What is expected> Only the lines holding "delay" are wanted; find them in the listing and return each one.

Exercise material>
+ + + + + + +

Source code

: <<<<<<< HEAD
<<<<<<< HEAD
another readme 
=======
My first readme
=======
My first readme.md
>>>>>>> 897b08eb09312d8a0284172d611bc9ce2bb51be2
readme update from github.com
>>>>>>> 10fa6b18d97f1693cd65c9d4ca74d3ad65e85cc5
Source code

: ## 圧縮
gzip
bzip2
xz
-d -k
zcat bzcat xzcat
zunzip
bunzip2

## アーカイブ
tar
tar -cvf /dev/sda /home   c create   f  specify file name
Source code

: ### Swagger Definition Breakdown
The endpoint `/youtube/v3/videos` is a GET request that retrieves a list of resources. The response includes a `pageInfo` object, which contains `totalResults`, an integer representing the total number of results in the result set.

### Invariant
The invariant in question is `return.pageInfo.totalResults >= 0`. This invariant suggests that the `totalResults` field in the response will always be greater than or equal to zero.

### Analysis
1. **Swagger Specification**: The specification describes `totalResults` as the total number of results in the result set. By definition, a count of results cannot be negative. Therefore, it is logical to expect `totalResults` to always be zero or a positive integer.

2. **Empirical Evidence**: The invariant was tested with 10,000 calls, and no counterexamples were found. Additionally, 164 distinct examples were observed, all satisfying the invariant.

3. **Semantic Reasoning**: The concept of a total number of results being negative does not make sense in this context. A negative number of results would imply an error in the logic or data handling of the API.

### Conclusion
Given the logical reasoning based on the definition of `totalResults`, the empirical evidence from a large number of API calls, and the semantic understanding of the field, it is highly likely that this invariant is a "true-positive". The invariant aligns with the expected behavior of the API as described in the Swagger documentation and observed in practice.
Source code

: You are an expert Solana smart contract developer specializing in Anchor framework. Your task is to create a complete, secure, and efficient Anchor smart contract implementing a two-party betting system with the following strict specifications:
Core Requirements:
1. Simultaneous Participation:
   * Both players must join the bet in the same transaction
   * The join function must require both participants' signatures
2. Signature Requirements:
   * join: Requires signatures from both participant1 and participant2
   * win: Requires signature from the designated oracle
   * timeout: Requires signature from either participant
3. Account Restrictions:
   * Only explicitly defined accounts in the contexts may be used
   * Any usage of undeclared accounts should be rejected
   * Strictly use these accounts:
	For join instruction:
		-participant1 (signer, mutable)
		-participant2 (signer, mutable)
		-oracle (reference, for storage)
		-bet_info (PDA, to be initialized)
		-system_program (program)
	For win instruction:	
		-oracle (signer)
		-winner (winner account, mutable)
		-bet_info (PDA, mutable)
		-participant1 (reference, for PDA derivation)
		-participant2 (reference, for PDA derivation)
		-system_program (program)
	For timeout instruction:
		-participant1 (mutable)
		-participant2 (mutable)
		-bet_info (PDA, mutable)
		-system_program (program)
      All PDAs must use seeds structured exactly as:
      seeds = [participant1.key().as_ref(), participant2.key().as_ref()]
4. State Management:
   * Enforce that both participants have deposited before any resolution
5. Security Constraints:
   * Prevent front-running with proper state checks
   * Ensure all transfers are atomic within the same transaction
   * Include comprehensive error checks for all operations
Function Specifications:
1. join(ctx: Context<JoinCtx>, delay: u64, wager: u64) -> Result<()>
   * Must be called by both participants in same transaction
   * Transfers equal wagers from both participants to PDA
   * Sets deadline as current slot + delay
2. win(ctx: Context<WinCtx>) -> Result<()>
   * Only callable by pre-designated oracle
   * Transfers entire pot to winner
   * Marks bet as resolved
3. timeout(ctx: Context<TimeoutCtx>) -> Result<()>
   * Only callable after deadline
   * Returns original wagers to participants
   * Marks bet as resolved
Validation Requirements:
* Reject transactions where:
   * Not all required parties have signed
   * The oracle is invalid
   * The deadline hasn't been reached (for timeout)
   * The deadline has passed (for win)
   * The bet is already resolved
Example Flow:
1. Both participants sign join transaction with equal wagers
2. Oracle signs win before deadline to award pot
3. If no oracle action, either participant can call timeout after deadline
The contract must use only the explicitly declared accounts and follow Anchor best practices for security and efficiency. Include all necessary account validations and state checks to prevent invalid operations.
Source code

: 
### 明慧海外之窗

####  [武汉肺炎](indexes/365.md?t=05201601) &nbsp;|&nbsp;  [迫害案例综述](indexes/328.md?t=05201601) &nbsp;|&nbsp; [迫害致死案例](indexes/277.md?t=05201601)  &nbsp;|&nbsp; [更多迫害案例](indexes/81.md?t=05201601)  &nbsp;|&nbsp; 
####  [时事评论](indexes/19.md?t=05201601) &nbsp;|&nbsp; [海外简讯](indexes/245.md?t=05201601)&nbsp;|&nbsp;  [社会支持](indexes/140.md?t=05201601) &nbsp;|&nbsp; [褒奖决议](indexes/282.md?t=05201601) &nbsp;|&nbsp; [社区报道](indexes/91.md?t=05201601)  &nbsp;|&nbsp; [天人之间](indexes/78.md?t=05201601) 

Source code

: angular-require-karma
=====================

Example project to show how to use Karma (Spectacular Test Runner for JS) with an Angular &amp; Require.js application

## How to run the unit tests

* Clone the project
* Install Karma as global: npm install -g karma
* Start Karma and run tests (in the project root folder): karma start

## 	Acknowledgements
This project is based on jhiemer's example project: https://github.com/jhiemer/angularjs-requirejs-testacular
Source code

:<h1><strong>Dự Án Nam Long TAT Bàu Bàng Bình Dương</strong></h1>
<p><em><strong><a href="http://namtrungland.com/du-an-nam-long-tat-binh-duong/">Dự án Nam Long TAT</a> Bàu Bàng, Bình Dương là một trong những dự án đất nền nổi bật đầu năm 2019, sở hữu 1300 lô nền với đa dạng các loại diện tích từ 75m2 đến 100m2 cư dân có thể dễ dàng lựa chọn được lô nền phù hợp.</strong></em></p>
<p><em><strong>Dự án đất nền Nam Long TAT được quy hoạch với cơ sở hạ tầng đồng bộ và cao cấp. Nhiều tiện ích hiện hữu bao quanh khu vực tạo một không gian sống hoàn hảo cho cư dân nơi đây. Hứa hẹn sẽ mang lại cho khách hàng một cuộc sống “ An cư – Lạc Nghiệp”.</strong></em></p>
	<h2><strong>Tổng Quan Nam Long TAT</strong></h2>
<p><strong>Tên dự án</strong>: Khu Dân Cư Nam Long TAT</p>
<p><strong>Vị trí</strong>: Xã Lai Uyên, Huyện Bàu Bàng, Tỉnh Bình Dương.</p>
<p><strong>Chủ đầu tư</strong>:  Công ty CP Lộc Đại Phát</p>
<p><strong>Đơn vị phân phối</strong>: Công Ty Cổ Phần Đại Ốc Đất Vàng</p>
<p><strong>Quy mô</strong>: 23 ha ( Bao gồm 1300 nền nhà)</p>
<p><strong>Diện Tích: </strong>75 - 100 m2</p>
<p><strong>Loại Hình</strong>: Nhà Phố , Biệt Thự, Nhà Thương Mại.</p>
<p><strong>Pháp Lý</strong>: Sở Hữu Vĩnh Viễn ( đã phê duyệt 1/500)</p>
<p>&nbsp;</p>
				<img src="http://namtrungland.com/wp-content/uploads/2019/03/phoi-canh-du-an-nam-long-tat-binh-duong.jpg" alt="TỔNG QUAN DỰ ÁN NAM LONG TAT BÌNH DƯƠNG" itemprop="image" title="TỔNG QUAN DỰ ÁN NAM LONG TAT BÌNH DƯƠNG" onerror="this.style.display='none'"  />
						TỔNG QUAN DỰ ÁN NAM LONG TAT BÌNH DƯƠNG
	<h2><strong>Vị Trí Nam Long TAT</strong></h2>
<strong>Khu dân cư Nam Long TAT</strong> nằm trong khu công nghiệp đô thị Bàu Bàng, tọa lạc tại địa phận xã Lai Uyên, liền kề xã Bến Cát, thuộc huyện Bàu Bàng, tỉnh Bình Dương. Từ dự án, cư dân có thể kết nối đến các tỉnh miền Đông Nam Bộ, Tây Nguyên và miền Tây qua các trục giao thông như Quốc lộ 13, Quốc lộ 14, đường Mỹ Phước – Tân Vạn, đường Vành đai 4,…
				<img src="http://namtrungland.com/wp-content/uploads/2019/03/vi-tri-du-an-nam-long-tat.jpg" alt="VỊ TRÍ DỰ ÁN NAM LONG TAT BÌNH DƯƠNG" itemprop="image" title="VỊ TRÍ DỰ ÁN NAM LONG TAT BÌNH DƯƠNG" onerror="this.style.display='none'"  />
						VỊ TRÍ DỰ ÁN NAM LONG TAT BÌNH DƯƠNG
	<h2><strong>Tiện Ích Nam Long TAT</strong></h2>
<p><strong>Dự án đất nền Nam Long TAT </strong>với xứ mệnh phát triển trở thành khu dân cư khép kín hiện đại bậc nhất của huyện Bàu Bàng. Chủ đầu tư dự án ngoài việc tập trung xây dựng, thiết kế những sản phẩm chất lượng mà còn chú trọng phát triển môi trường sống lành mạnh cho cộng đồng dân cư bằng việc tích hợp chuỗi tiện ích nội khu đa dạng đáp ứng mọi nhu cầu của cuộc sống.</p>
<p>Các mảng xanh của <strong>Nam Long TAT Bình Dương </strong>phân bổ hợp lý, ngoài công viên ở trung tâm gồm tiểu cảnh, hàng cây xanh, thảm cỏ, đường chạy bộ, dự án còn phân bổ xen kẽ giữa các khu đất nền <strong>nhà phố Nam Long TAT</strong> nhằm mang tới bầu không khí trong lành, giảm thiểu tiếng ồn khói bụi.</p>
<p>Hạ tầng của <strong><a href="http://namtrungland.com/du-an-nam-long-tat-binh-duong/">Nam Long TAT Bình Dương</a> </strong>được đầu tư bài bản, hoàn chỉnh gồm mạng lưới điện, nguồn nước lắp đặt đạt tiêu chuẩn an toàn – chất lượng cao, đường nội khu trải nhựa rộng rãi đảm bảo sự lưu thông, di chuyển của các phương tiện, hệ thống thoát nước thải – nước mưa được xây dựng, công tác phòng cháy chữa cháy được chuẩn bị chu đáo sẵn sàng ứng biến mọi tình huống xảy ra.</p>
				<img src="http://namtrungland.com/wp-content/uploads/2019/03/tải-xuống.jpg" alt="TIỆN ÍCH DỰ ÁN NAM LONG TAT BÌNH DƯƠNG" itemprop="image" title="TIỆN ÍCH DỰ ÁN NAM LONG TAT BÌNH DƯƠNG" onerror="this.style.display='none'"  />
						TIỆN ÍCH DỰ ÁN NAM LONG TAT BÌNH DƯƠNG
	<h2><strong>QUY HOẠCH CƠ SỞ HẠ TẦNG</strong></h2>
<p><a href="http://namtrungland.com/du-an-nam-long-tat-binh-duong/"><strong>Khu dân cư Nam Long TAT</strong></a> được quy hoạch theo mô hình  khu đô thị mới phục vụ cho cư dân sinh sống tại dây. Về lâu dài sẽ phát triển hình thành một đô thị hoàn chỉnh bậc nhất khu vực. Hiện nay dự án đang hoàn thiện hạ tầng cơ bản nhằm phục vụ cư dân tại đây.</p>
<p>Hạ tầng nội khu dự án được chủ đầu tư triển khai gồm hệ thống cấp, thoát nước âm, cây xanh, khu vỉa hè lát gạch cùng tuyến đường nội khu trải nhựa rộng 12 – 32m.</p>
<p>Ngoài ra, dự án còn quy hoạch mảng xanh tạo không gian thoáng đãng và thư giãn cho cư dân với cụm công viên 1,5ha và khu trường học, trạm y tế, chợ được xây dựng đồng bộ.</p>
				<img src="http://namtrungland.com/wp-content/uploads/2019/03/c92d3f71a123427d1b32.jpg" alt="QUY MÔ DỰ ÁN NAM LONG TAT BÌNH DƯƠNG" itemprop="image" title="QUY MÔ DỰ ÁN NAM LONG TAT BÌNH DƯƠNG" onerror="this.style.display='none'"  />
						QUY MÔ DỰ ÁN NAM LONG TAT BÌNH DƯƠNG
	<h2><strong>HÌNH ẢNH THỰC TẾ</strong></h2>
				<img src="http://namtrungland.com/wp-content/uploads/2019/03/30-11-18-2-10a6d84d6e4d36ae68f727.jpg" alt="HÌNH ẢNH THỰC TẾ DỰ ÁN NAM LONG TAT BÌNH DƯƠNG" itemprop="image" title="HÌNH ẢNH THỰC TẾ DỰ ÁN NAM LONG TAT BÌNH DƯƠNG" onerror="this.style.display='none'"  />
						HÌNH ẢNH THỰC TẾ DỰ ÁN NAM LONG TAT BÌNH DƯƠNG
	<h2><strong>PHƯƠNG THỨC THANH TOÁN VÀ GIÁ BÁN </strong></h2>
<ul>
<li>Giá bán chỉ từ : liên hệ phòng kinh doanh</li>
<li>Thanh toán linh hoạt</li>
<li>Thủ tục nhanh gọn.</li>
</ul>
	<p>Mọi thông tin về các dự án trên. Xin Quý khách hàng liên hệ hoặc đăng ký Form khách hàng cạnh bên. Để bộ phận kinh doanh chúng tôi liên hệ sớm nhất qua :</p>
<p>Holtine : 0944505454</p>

+ + + + + + +

Answer>
1. join(ctx: Context<JoinCtx>, delay: u64, wager: u64) -> Result<()>
   * Sets deadline as current slot + delay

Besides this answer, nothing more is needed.